Activity
Reproduce the records below exactly from their first line through the line containing "per-release theorem", omitting all pictures.

Source texts of formatted documents
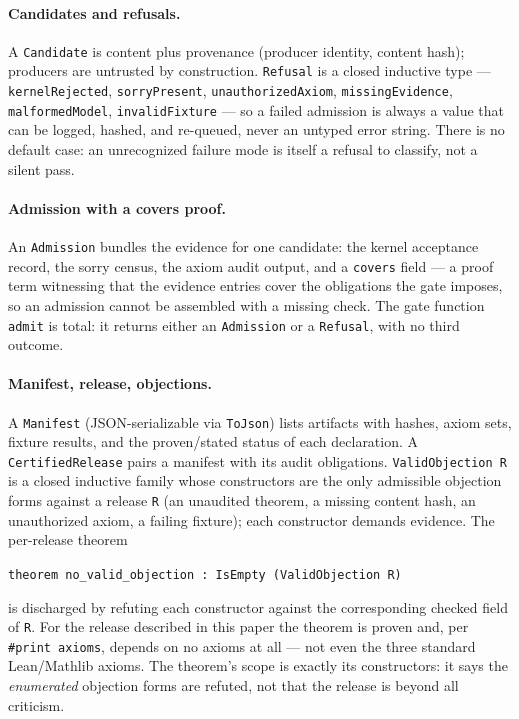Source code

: \documentclass[11pt]{article}
\begin{document}
\paragraph{Candidates and refusals.}
A \texttt{Candidate} is content plus provenance (producer identity, content
hash); producers are untrusted by construction. \texttt{Refusal} is a closed
inductive type --- \texttt{kernelRejected}, \texttt{sorryPresent},
\texttt{unauthorizedAxiom}, \texttt{missingEvidence},
\texttt{malformedModel}, \texttt{invalidFixture} --- so a failed admission is
always a value that can be logged, hashed, and re-queued, never an untyped
error string. There is no default case: an unrecognized failure mode is
itself a refusal to classify, not a silent pass.

\paragraph{Admission with a covers proof.}
An \texttt{Admission} bundles the evidence for one candidate: the kernel
acceptance record, the sorry census, the axiom audit output, and a
\texttt{covers} field --- a proof term witnessing that the evidence entries
cover the obligations the gate imposes, so an admission cannot be assembled
with a missing check. The gate function \texttt{admit} is total: it returns
either an \texttt{Admission} or a \texttt{Refusal}, with no third outcome.

\paragraph{Manifest, release, objections.}
A \texttt{Manifest} (JSON-serializable via \texttt{ToJson}) lists artifacts
with hashes, axiom sets, fixture results, and the proven/stated status of
each declaration. A \texttt{CertifiedRelease} pairs a manifest with its
audit obligations. \texttt{ValidObjection R} is a closed inductive family
whose constructors are the only admissible objection forms against a
release \texttt{R} (an unaudited theorem, a missing content hash, an unauthorized
axiom, a failing fixture); each constructor demands evidence. The
per-release theorem
\begin{center}
\texttt{theorem no\_valid\_objection : IsEmpty (ValidObjection R)}
\end{center}
is discharged by refuting each constructor against the corresponding checked
field of \texttt{R}. For the release described in this paper the theorem is
proven and, per \texttt{\#print axioms}, depends on no axioms at all --- not
even the three standard Lean/Mathlib axioms. The theorem's scope is exactly
its constructors: it says the \emph{enumerated} objection forms are refuted,
not that the release is beyond all criticism.
\end{document}
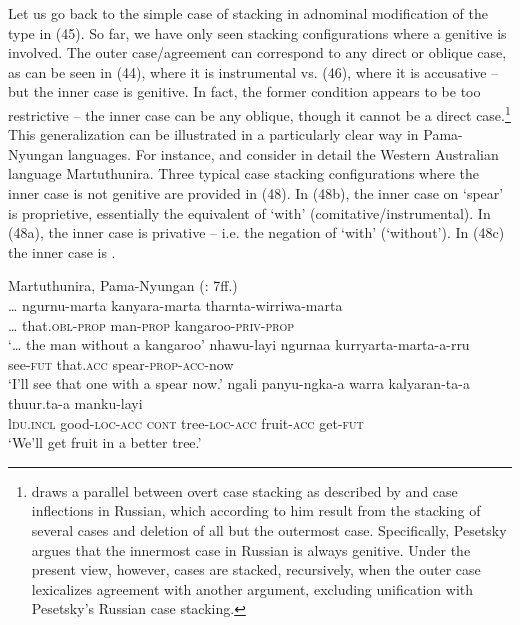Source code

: \documentclass[output=paper]{langsci/langscibook}
\begin{document}
Let us go back to the simple case of stacking in adnominal modification of the type in (45). So far, we have only seen stacking configurations where a genitive is involved. The outer case\slash agreement can correspond to any direct or oblique case, as can be seen in (44), where it is instrumental vs. (46), where it is accusative – but the inner case is genitive. In fact, the former condition appears to be too restrictive – the inner case can be any oblique, though it cannot be a direct case.\footnote{\citet{Pesetsky2013} draws a parallel between overt case stacking as described by \citet{Richards2013} and case inflections in Russian, which according to him result from the stacking of several cases and deletion of all but the outermost case. Specifically, Pesetsky argues that the innermost case in Russian is always genitive. Under the present view, however, cases are stacked, recursively, when the outer case lexicalizes agreement with another argument, excluding unification with Pesetsky’s Russian case stacking.}  This generalization can be illustrated in a particularly clear way in Pama-Nyungan languages. For instance, \citet{Dench1988} and \citet{Dench1995} consider in detail the Western Australian language Martuthunira. Three typical case stacking configurations where the inner case is not genitive are provided in (48). In (48b), the inner case on ‘spear’ is proprietive, essentially the equivalent of  ‘with’ (comitative\slash instrumental). In (48a), the inner case is privative – i.e. the negation of ‘with’ (‘without’). In (48c) the inner case is . 

\ea%
    Martuthunira, Pama-Nyungan (\citealt{Dench1988}: 7ff.)\label{ex:manzini:48}\\
    \ea
    \gll … ngurnu-marta   kanyara-marta  tharnta-wirriwa-marta    \\
         … that.\textsc{obl-prop}   man-\textsc{prop}   kangaroo-\textsc{priv-prop}\\
    \glt ‘… the man without a kangaroo’
    \ex  
    \gll  nhawu-layi   ngurnaa  kurryarta-marta-a-rru    \\
         see-\textsc{fut}   that.\textsc{acc}   spear-\textsc{prop-acc}{}-now\\
    \glt ‘I'll see that one with a spear now.’
    \ex  
    \gll ngali   panyu-ngka-a   warra  kalyaran-ta-a   thuur.ta-a   manku-layi\\
         l\textsc{du.incl}   good-\textsc{loc-acc}  \textsc{cont}   tree-\textsc{loc-acc}   fruit-\textsc{acc}   get-\textsc{fut}\\
    \glt ‘We'll get fruit in a better tree.’ 
    \z
\z 
\end{document}
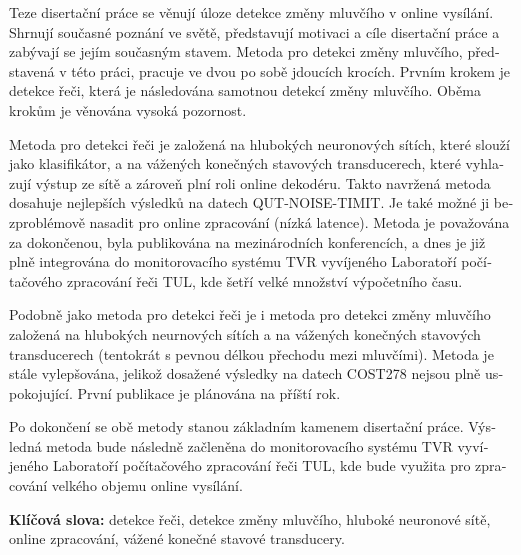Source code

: \documentclass[FM,noheader,EN,bwtitles]{tulthesis}
\begin{document}
\clearpage

\begin{abstractCZ}
\begin{czech}
Teze disertační práce se věnují úloze detekce změny mluvčího v online vysílání.
Shrnují současné poznání ve světě, představují motivaci a cíle disertační práce a zabývají se jejím současným stavem.
Metoda pro detekci změny mluvčího, představená v této práci, pracuje ve dvou po sobě jdoucích krocích.
Prvním krokem je detekce řeči, která je následována samotnou detekcí změny mluvčího.
Oběma krokům je věnována vysoká pozornost.

Metoda pro detekci řeči je založená na hlubokých neuronových sítích, které slouží jako klasifikátor, a na vážených konečných stavových transducerech, které vyhlazují výstup ze sítě a zároveň plní roli online dekodéru.
Takto navržená metoda dosahuje nejlepších výsledků na datech QUT-NOISE-TIMIT. 
Je také možné ji bezproblémově nasadit pro online zpracování (nízká latence).
Metoda je považována za dokončenou, byla publikována na mezinárodních konferencích, a dnes je již plně integrována do monitorovacího systému TVR vyvíjeného Laboratoří počítačového zpracování řeči TUL, kde šetří velké množství výpočetního času.


Podobně jako metoda pro detekci řeči je i metoda pro detekci změny mluvčího založená na hlubokých neurnových sítích a na vážených konečných stavových transducerech (tentokrát s pevnou délkou přechodu mezi mluvčími).
Metoda je stále vylepšována, jelikož dosažené výsledky na datech COST278 nejsou plně uspokojující.
První publikace je plánována na příští rok.

Po dokončení se obě metody stanou základním kamenem disertační práce.
Výsledná metoda bude následně začleněna do monitorovacího systému TVR vyvíjeného Laboratoří počítačového zpracování řeči TUL, kde bude využita pro zpracování velkého objemu online vysílání.

\vspace{0.5cm}
\noindent\textbf{Klíčová slova:}
detekce řeči, detekce změny mluvčího, hluboké neuronové sítě, online zpracování, vážené konečné stavové transducery.
\end{czech}
\end{abstractCZ}
\clearpage

\TULfooter
\tableofcontents
\clearpage
\listoffigures

\begingroup
\let\clearpage\relax
\vspace{1.6cm}
\end{document}
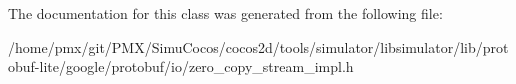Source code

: The documentation for this class was generated from the following file\+:\begin{DoxyCompactItemize}
\item 
/home/pmx/git/\+P\+M\+X/\+Simu\+Cocos/cocos2d/tools/simulator/libsimulator/lib/protobuf-\/lite/google/protobuf/io/zero\+\_\+copy\+\_\+stream\+\_\+impl.\+h\end{DoxyCompactItemize}
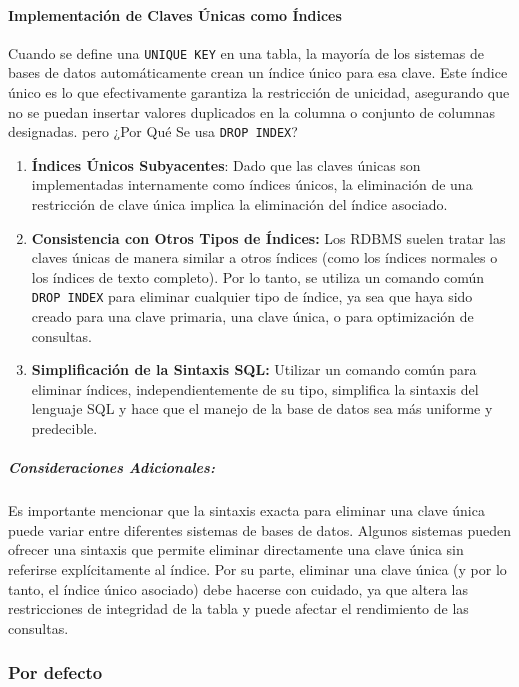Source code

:     \paragraph{Implementación de Claves Únicas como Índices} Cuando se define una \texttt{UNIQUE KEY} en una tabla, la mayoría de los sistemas de bases de datos automáticamente crean un índice único para esa clave. Este índice único es lo que efectivamente garantiza la restricción de unicidad, asegurando que no se puedan insertar valores duplicados en la columna o conjunto de columnas designadas. pero ¿Por Qué Se usa \texttt{DROP INDEX}?

    \begin{enumerate}
        \item \textbf{Índices Únicos Subyacentes}: Dado que las claves únicas son implementadas internamente como índices únicos, la eliminación de una restricción de clave única implica la eliminación del índice asociado.
        \item \textbf{Consistencia con Otros Tipos de Índices:} Los RDBMS suelen tratar las claves únicas de manera similar a otros índices (como los índices normales o los índices de texto completo). Por lo tanto, se utiliza un comando común \texttt{DROP INDEX} para eliminar cualquier tipo de índice, ya sea que haya sido creado para una clave primaria, una clave única, o para optimización de consultas.
        \item \textbf{Simplificación de la Sintaxis SQL:} Utilizar un comando común para eliminar índices, independientemente de su tipo, simplifica la sintaxis del lenguaje SQL y hace que el manejo de la base de datos sea más uniforme y predecible.
    \end{enumerate}

    \subparagraph{Consideraciones Adicionales:} Es importante mencionar que la sintaxis exacta para eliminar una clave única puede variar entre diferentes sistemas de bases de datos. Algunos sistemas pueden ofrecer una sintaxis que permite eliminar directamente una clave única sin referirse explícitamente al índice. Por su parte, eliminar una clave única (y por lo tanto, el índice único asociado) debe hacerse con cuidado, ya que altera las restricciones de integridad de la tabla y puede afectar el rendimiento de las consultas.


    \subsubsection{Por defecto}

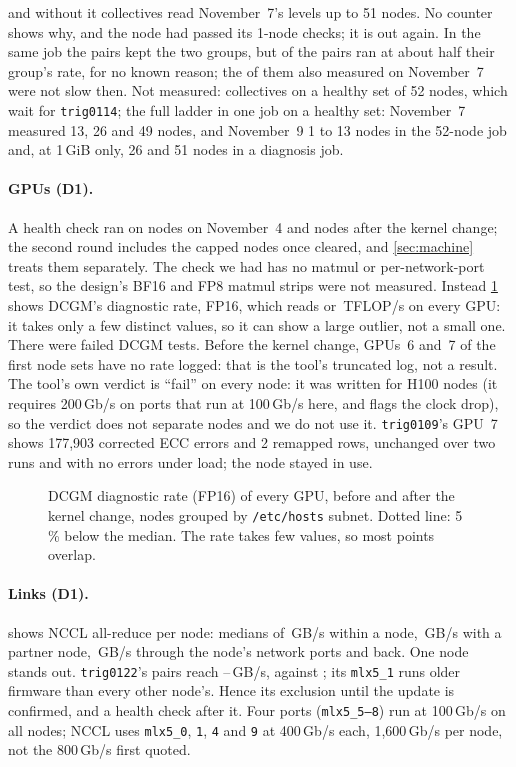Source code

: and without it collectives read November~7's levels up to 51 nodes. No counter shows why, and the node had passed its 1-node checks; it is out again. In the same job the pairs kept the two groups, but \TriNineLow{} of the \TriNinePairs{} pairs ran at about half their group's rate, for no known reason; the \TriNineLowCommon{} of them also measured on November~7 were not slow then. Not measured: collectives on a healthy set of 52 nodes, which wait for \texttt{trig0114}; the full ladder in one job on a healthy set: November~7 measured 13, 26 and 49 nodes, and November~9 1 to 13 nodes in the 52-node job and, at 1\,GiB only, 26 and 51 nodes in a diagnosis job.

\paragraph{GPUs (D1).} A health check ran on \TriNodesChecked{} nodes on November~4 and \TriNodesCheckedAfter{} nodes after the kernel change; the second round includes the capped nodes once cleared, and \cref{sec:machine} treats them separately. The check we had has no matmul or per-network-port test, so the design's BF16 and FP8 matmul strips were not measured. Instead \cref{fig:health_gpus} shows DCGM's diagnostic rate, FP16, which reads \TriDcgmHi{} or \TriDcgmLo\,TFLOP/s on every GPU: it takes only a few distinct values, so it can show a large outlier, not a small one. There were \TriDcgmFailed{} failed DCGM tests.
Before the kernel change, GPUs~6 and~7 of the first node sets have no rate logged: that is the tool's truncated log, not a result.
The tool's own verdict is ``fail'' on every node: it was written for H100 nodes (it requires 200\,Gb/s on ports that run at 100\,Gb/s here, and flags the clock drop), so the verdict does not separate nodes and we do not use it. \texttt{trig0109}'s GPU~7 shows 177,903 corrected ECC errors and 2 remapped rows, unchanged over two runs and with no errors under load; the node stayed in use.

\begin{figure}[h]
  \centering{}
  \caption{DCGM diagnostic rate (FP16) of every GPU, before and after the kernel change, nodes grouped by \texttt{/etc/hosts} subnet. Dotted line: 5\,\% below the median. The rate takes few values, so most points overlap. }
  \label{fig:health_gpus}
\end{figure}

\paragraph{Links (D1).}  shows NCCL all-reduce per node: medians of \TriIntra\,GB/s within a node, \TriPairBus\,GB/s with a partner node, \TriLoopback\,GB/s through the node's network ports and back. One node stands out. \texttt{trig0122}'s pairs reach \TriPairBusLo--\TriPairBusLoHi\,GB/s, against \TriPairBus; its \texttt{mlx5\_1} runs older firmware than every other node's. Hence its exclusion until the update is confirmed, and a health check after it. Four ports (\texttt{mlx5\_5--8}) run at 100\,Gb/s on all nodes; NCCL uses \texttt{mlx5\_0}, \texttt{1}, \texttt{4} and \texttt{9} at 400\,Gb/s each, 1,600\,Gb/s per node, not the 800\,Gb/s first quoted.

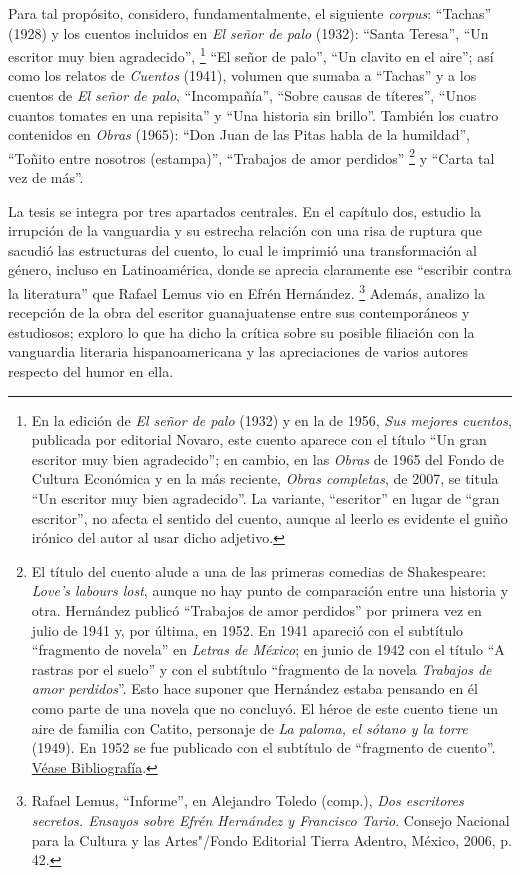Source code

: \documentclass[14pt,twoside,final]{extbook} %
\let\oldfootnote\footnote
\renewcommand\footnote[1]{%
\oldfootnote{\hspace{1mm}#1}}
\begin{document}
Para tal propósito, considero, fundamentalmente, el siguiente \emph{corpus}: ``Tachas'' (1928) y los cuentos incluidos en \emph{El señor de palo} (1932): ``Santa Teresa'', ``Un escritor muy bien agradecido'',\footnote{En la edición de \emph{El señor de palo} (1932) y en la de 1956, \emph{Sus mejores cuentos}, publicada por editorial Novaro, este cuento aparece con el título ``Un gran escritor muy bien agradecido''; en cambio, en las \emph{Obras} de 1965 del Fondo de Cultura Económica y en la más reciente, \emph{Obras completas}, de 2007, se titula ``Un escritor muy bien agradecido''. La variante, ``escritor'' en lugar de ``gran escritor'', no afecta el sentido del cuento, aunque al leerlo es evidente el guiño irónico del autor al usar dicho adjetivo.} ``El señor de palo'', ``Un clavito en el aire''; así como los relatos de \emph{Cuentos} (1941), volumen que sumaba a ``Tachas'' y a los cuentos de \emph{El señor de palo}, ``Incompañía'', ``Sobre causas de títeres'', ``Unos cuantos tomates en una repisita'' y ``Una historia sin brillo''. También los cuatro contenidos en \emph{Obras} (1965): ``Don Juan de las Pitas habla de la humildad'', ``Toñito entre nosotros (estampa)'', ``Trabajos de amor perdidos''\footnote{El título del cuento alude a una de las primeras comedias de Shakespeare: \emph{Love's labours lost}, aunque no hay punto de comparación entre una historia y otra. Hernández publicó ``Trabajos de amor perdidos'' por primera vez en julio de 1941 y, por última, en 1952. En 1941 apareció con el subtítulo ``fragmento de novela'' en \emph{Letras de México}; en junio de 1942 con el título ``A rastras por el suelo'' y con el subtítulo ``fragmento de la novela \emph{Trabajos de amor perdidos}''. Esto hace suponer que Hernández estaba pensando en él como parte de una novela que no concluyó. El héroe de este cuento tiene un aire de familia con Catito, personaje de \emph{La paloma, el sótano y la torre} (1949). En 1952 se fue publicado con el subtítulo de ``fragmento de cuento''. \hyperref[bib:hernandez1952]{Véase Bibliografía}.} y ``Carta tal vez de más''.

La tesis se integra por tres apartados centrales. En el capítulo dos, estudio la irrupción de la vanguardia y su estrecha relación con una risa de ruptura que sacudió las estructuras del cuento, lo cual le imprimió una transformación al género, incluso en Latinoamérica, donde se aprecia claramente ese ``escribir contra la literatura'' que Rafael Lemus vio en Efrén Hernández.\footnote{Rafael Lemus, ``Informe'', en Alejandro Toledo (comp.), \emph{Dos escritores secretos. Ensayos sobre Efrén Hernández y Francisco Tario}. Consejo Nacional para la Cultura y las Artes"/Fondo Editorial Tierra Adentro, México, 2006, p. 42.} Además, analizo la recepción de la obra del escritor guanajuatense entre sus contemporáneos y estudiosos; exploro lo que ha dicho la crítica sobre su posible filiación con la vanguardia literaria hispanoamericana y las apreciaciones de varios autores respecto del humor en ella.
\end{document}
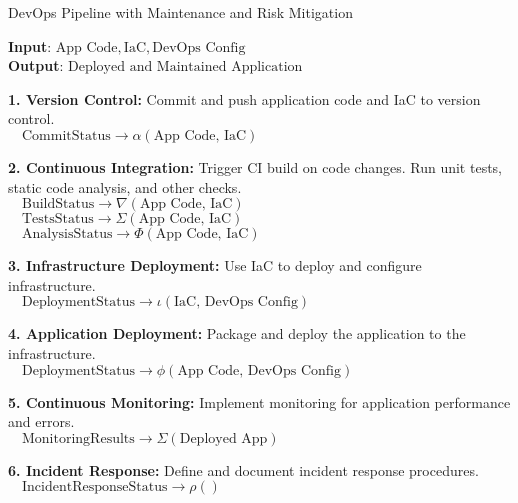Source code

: \documentclass[12pt, letterpaper]{article}
\begin{document}
\begin{algorithm}[h!]
    \caption{DevOps Pipeline with Maintenance and Risk Mitigation}
    \label{alg:devops-pipeline}
    \scriptsize
    \textbf{Input}: \(\text{App Code}, \text{IaC}, \text{DevOps Config}\) \\
    \textbf{Output}: \(\text{Deployed and Maintained Application}\) \\
    \begin{algorithmic}[1]
        \State \textbf{1. Version Control:}
        \State \quad Commit and push application code and IaC to version control. \\
        $ \quad \text{CommitStatus} \xrightarrow{} \alpha(\text{App Code, IaC})$ 

        \State \textbf{2. Continuous Integration:}
        \State \quad Trigger CI build on code changes.
        \State \quad Run unit tests, static code analysis, and other checks. \\
        $ \quad \text{BuildStatus} \xrightarrow{} \nabla(\text{App Code, IaC})$  \\
        $ \quad \text{TestsStatus} \xrightarrow{} \Sigma(\text{App Code, IaC})$  \\
        $ \quad \text{AnalysisStatus} \xrightarrow{} \Phi(\text{App Code, IaC})$ 

        \State \textbf{3. Infrastructure Deployment:}
        \State \quad Use IaC to deploy and configure infrastructure. \\
        $ \quad \text{DeploymentStatus} \xrightarrow{} \iota(\text{IaC, DevOps Config})$ 

        \State \textbf{4. Application Deployment:}
        \State \quad Package and deploy the application to the infrastructure. \\
        $ \quad \text{DeploymentStatus} \xrightarrow{} \phi(\text{App Code, DevOps Config})$ 

        \State \textbf{5. Continuous Monitoring:}
        \State \quad Implement monitoring for application performance and errors. \\
        $ \quad \text{MonitoringResults} \xrightarrow{} \Sigma(\text{Deployed App})$ 

        \State \textbf{6. Incident Response:}
        \State \quad Define and document incident response procedures. \\
        $ \quad \text{IncidentResponseStatus} \xrightarrow{} \rho()$ 


\end{algorithmic}
\end{algorithm}
\end{document}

The answer
Source code

: \documentclass[11pt]{article}
\begin{document}
\paragraph{Candidates and refusals.}
A \texttt{Candidate} is content plus provenance (producer identity, content
hash); producers are untrusted by construction. \texttt{Refusal} is a closed
inductive type --- \texttt{kernelRejected}, \texttt{sorryPresent},
\texttt{unauthorizedAxiom}, \texttt{missingEvidence},
\texttt{malformedModel}, \texttt{invalidFixture} --- so a failed admission is
always a value that can be logged, hashed, and re-queued, never an untyped
error string. There is no default case: an unrecognized failure mode is
itself a refusal to classify, not a silent pass.

\paragraph{Admission with a covers proof.}
An \texttt{Admission} bundles the evidence for one candidate: the kernel
acceptance record, the sorry census, the axiom audit output, and a
\texttt{covers} field --- a proof term witnessing that the evidence entries
cover the obligations the gate imposes, so an admission cannot be assembled
with a missing check. The gate function \texttt{admit} is total: it returns
either an \texttt{Admission} or a \texttt{Refusal}, with no third outcome.

\paragraph{Manifest, release, objections.}
A \texttt{Manifest} (JSON-serializable via \texttt{ToJson}) lists artifacts
with hashes, axiom sets, fixture results, and the proven/stated status of
each declaration. A \texttt{CertifiedRelease} pairs a manifest with its
audit obligations. \texttt{ValidObjection R} is a closed inductive family
whose constructors are the only admissible objection forms against a
release \texttt{R} (an unaudited theorem, a missing content hash, an unauthorized
axiom, a failing fixture); each constructor demands evidence. The
per-release theorem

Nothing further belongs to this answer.